━━━━━ Extracted material
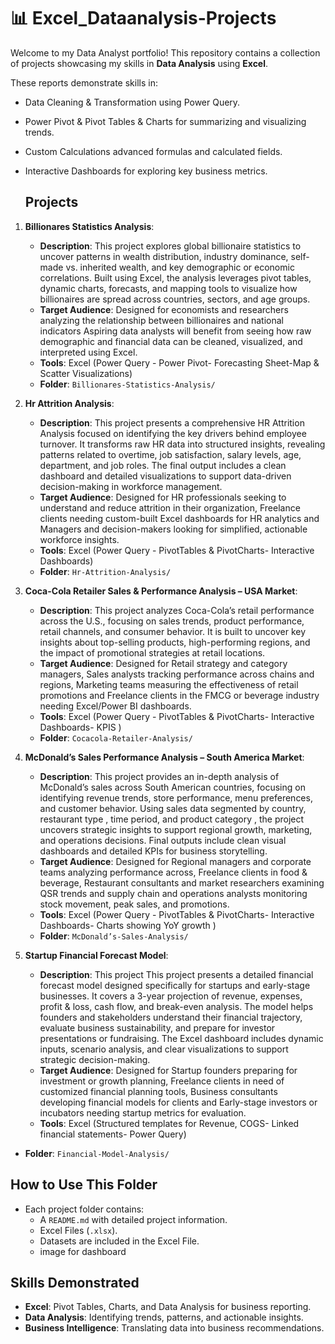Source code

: #  📊 Excel_Dataanalysis-Projects
Welcome to my Data Analyst portfolio! This repository contains a collection of projects showcasing my skills in **Data Analysis** using **Excel**.
 
These reports demonstrate skills in:
- Data Cleaning & Transformation using Power Query.
- Power Pivot & Pivot Tables & Charts for summarizing and visualizing trends.
- Custom Calculations advanced formulas and calculated fields.
- Interactive Dashboards for exploring key business metrics.

  ## Projects
1. **Billionares Statistics Analysis**:
   - **Description**: This project explores global billionaire statistics to uncover patterns in wealth distribution, industry dominance, self-made vs. inherited wealth, and key demographic or economic correlations. Built using Excel, the analysis leverages pivot tables, dynamic charts, forecasts, and mapping tools to visualize how billionaires are spread across countries, sectors, and age groups.
   - **Target Audience**: Designed for economists and researchers analyzing the relationship between billionaires and national indicators Aspiring data analysts will benefit from seeing how raw demographic and financial data can be cleaned, visualized, and interpreted using Excel.
   - **Tools**: Excel (Power Query - Power Pivot- Forecasting Sheet-Map & Scatter Visualizations)
   - **Folder**: `Billionares-Statistics-Analysis/`

2. **Hr Attrition Analysis**:
   - **Description**: This project presents a comprehensive HR Attrition Analysis focused on identifying the key drivers behind employee turnover. It transforms raw HR data into structured insights, revealing patterns related to overtime, job satisfaction, salary levels, age, department, and job roles. The final output includes a clean dashboard and detailed visualizations to support data-driven decision-making in workforce management.
   - **Target Audience**: Designed for HR professionals seeking to understand and reduce attrition in their organization, Freelance clients needing custom-built Excel dashboards for HR analytics and Managers and decision-makers looking for simplified, actionable workforce insights.
   - **Tools**: Excel (Power Query - PivotTables & PivotCharts- Interactive Dashboards)
   - **Folder**: `Hr-Attrition-Analysis/`

3. **Coca-Cola Retailer Sales & Performance Analysis – USA Market**:
   - **Description**: This project analyzes Coca-Cola’s retail performance across the U.S., focusing on sales trends, product performance, retail channels, and consumer behavior. It is built to uncover key insights about top-selling products, high-performing regions, and the impact of promotional strategies at retail locations.
   - **Target Audience**: Designed for Retail strategy and category managers, Sales analysts tracking performance across chains and regions, Marketing teams measuring the effectiveness of retail promotions and Freelance clients in the FMCG or beverage industry needing Excel/Power BI dashboards.
   - **Tools**: Excel (Power Query - PivotTables & PivotCharts- Interactive Dashboards- KPIS )
   - **Folder**: `Cocacola-Retailer-Analysis/`

4. **McDonald’s Sales Performance Analysis – South America Market**:
   - **Description**: This project provides an in-depth analysis of McDonald’s sales across South American countries, focusing on identifying revenue trends, store performance, menu preferences, and customer behavior. Using sales data segmented by country, restaurant type , time period, and product category , the project uncovers strategic insights to support regional growth, marketing, and operations decisions. Final outputs include clean visual dashboards and detailed KPIs for business storytelling.
   - **Target Audience**: Designed for Regional managers and corporate teams analyzing performance across, Freelance clients in food & beverage, Restaurant consultants and market researchers examining QSR trends and supply chain and operations analysts monitoring stock movement, peak sales, and promotions.
   - **Tools**: Excel (Power Query - PivotTables & PivotCharts- Interactive Dashboards- Charts showing YoY growth )
   - **Folder**: `McDonald’s-Sales-Analysis/`

5. **Startup Financial Forecast Model**:
   - **Description**: This project This project presents a detailed financial forecast model designed specifically for startups and early-stage businesses. It covers a 3-year projection of revenue, expenses, profit & loss, cash flow, and break-even analysis. The model helps founders and stakeholders understand their financial trajectory, evaluate business sustainability, and prepare for investor presentations or fundraising. The Excel dashboard includes dynamic inputs, scenario analysis, and clear visualizations to support strategic decision-making.
   - **Target Audience**: Designed for Startup founders preparing for investment or growth planning, Freelance clients in need of customized financial planning tools, Business consultants developing financial models for clients and Early-stage investors or incubators needing startup metrics for evaluation.
   - **Tools**: Excel (Structured templates for Revenue, COGS- Linked financial statements- Power Query)
  - **Folder**: `Financial-Model-Analysis/`
    
   ## How to Use This Folder
- Each project folder contains:
  - A `README.md` with detailed project information.
  - Excel Files (`.xlsx`).
  - Datasets are included in the Excel File.
  - image for dashboard

## Skills Demonstrated
- **Excel**: Pivot Tables, Charts, and Data Analysis for business reporting.
- **Data Analysis**: Identifying trends, patterns, and actionable insights.
- **Business Intelligence**: Translating data into business recommendations.

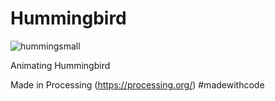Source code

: # Hummingbird

![hummingsmall](https://cloud.githubusercontent.com/assets/6465136/6721108/9079af50-cd97-11e4-899c-741f09bc8250.gif)

Animating Hummingbird

Made in Processing (https://processing.org/)
#madewithcode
━━━━━━━━━━
Your objective: Scan the listing above, and wherever a line holds the string "https", copy that line.

Output of the task:
![hummingsmall](https://cloud.githubusercontent.com/assets/6465136/6721108/9079af50-cd97-11e4-899c-741f09bc8250.gif)
Made in Processing (https://processing.org/)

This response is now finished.